I like to put (green) lines in my charts from opening the position (down for put, or up for call) to the exp. date.
so the fut should stay above the shorted put line or below the shorted call line as we move foward. (I let it cross in the first few weeks)
Than copy the line (create parallel and place it at bad locations in the past, as you can see the put has a fair change of be a looser, the call not so much). And yes i know time decay is not linear.



just saw at the page before ron mentioned the march call 135
perhaps sell the call & wait for a downswing to sell the put.

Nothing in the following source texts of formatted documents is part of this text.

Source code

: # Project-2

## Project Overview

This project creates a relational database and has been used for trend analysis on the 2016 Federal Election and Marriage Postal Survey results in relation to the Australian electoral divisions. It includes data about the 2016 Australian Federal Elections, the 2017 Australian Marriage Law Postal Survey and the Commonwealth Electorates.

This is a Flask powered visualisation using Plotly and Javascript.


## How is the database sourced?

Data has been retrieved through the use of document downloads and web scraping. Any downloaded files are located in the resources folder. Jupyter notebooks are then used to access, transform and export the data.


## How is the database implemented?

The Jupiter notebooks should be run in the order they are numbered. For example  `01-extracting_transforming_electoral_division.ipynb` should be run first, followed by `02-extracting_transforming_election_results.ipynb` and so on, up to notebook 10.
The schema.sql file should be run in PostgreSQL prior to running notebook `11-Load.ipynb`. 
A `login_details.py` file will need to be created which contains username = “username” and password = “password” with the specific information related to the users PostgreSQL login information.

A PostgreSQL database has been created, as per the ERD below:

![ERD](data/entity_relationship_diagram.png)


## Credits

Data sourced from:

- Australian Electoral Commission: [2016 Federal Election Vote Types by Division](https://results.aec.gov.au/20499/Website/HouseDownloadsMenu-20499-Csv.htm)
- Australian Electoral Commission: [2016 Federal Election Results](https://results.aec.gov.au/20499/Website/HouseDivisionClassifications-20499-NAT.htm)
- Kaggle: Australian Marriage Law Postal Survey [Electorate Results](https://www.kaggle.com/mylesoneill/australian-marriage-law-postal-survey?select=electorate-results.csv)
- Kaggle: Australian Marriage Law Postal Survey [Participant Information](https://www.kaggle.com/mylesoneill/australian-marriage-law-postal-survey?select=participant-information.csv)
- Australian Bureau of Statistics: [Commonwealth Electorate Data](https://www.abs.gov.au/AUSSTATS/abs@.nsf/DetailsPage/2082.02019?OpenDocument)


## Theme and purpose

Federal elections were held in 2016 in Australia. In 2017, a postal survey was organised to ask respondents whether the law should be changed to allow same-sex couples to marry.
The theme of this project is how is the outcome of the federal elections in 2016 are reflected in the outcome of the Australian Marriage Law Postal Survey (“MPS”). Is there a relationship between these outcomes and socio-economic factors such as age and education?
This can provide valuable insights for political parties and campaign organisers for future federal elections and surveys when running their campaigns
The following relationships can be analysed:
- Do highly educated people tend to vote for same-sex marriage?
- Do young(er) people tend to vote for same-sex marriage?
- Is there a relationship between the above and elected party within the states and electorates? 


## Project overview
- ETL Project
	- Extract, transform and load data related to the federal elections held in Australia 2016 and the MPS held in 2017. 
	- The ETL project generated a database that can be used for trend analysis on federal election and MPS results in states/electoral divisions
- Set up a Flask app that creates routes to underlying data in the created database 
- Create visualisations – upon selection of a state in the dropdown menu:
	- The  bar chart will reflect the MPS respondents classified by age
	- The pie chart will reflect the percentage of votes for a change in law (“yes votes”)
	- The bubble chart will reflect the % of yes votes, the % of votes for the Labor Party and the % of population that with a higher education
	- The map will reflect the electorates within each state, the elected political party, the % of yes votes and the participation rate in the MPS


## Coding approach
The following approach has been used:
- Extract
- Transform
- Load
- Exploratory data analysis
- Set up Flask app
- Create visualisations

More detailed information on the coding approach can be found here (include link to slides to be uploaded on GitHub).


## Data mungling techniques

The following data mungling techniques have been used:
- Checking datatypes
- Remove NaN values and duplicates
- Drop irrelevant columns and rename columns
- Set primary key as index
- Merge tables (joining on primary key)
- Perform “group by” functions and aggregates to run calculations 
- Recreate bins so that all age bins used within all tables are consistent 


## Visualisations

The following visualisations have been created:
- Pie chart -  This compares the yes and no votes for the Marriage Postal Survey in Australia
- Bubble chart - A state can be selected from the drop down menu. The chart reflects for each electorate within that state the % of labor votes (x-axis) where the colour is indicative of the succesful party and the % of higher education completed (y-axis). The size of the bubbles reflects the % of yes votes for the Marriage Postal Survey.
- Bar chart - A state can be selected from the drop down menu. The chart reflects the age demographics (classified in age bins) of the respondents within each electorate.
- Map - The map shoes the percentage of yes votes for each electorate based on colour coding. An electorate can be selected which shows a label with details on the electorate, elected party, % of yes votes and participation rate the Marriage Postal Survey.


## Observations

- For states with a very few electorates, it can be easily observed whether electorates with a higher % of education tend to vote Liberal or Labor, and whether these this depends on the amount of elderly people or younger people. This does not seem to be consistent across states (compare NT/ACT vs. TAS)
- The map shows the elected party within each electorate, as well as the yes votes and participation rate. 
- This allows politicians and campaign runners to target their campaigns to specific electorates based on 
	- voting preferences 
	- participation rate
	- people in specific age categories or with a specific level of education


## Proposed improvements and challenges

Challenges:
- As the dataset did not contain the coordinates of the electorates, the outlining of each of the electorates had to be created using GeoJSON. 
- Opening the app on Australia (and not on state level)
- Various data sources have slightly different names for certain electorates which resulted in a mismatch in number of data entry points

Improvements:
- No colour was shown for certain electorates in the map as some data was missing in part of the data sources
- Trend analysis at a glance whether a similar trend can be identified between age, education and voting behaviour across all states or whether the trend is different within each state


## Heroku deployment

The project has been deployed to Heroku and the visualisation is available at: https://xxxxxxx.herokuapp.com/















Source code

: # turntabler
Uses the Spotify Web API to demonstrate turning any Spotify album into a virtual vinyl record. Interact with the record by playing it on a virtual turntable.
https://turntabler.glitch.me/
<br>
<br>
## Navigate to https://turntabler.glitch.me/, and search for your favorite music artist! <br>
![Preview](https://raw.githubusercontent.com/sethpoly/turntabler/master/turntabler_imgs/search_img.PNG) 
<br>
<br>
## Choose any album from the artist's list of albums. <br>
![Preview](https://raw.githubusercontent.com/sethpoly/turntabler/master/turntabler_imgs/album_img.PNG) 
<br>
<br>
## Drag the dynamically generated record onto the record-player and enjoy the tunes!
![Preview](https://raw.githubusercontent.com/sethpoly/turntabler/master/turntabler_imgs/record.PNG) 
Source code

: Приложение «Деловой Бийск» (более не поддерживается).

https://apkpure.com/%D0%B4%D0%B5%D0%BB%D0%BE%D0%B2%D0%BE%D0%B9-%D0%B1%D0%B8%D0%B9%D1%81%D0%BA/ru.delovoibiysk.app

just found on page 32 a link to the monthly ice pdf
https://www.ice.com/publicdocs/futures_us/ICE_Monthly_Softs_Fast_Facts.pdf

although i still think the put is a risky trade, this is interesting.
does anybody know at what price farmers start burning their stock out of frustration? (the minimum production costs?)
A part of it in italic...
Coffee open interest has been falling lately
and commercials are holding a rather long
position. What is important to note about
this is that the increase in the commercial
net position is not from shorts increasing
their holdings, but rather longs increasing
the size of their coverage. This would imply
less worry about prices falling going forward
and more risk of prices going higher. Given
how far the market has fallen already it
makes sense fundamentally, even though
there are no strong indicators yet the
market has reached bottom.




Interested in your thoughts,

regards.


@Ron99, you mentioned you like at least 2%/month, is that based on the maint. margin for the contract or do you take the 33% or 66% 'spare money' in account?
lets take this above coffee call as a sample
premium is 0.28 * 375 = $105, days 55, MM (ib) = $731
so it makes %105/ $731 in 55 days = 14.9% in 55days, which is 14.9% * (31 / 55d ) = 8.39%/month
but that 8.39% is based on the MM at opening, you use only 33% of your money (i still use 50%)
so taking that in account you have $731 * 3 = $2193 sitting in the bank (for margin safety) to make $105 (in the 55days)
that gives this trade 8.39 / 3 = 2.799% /month, (or 33.5%/year) which is still nice.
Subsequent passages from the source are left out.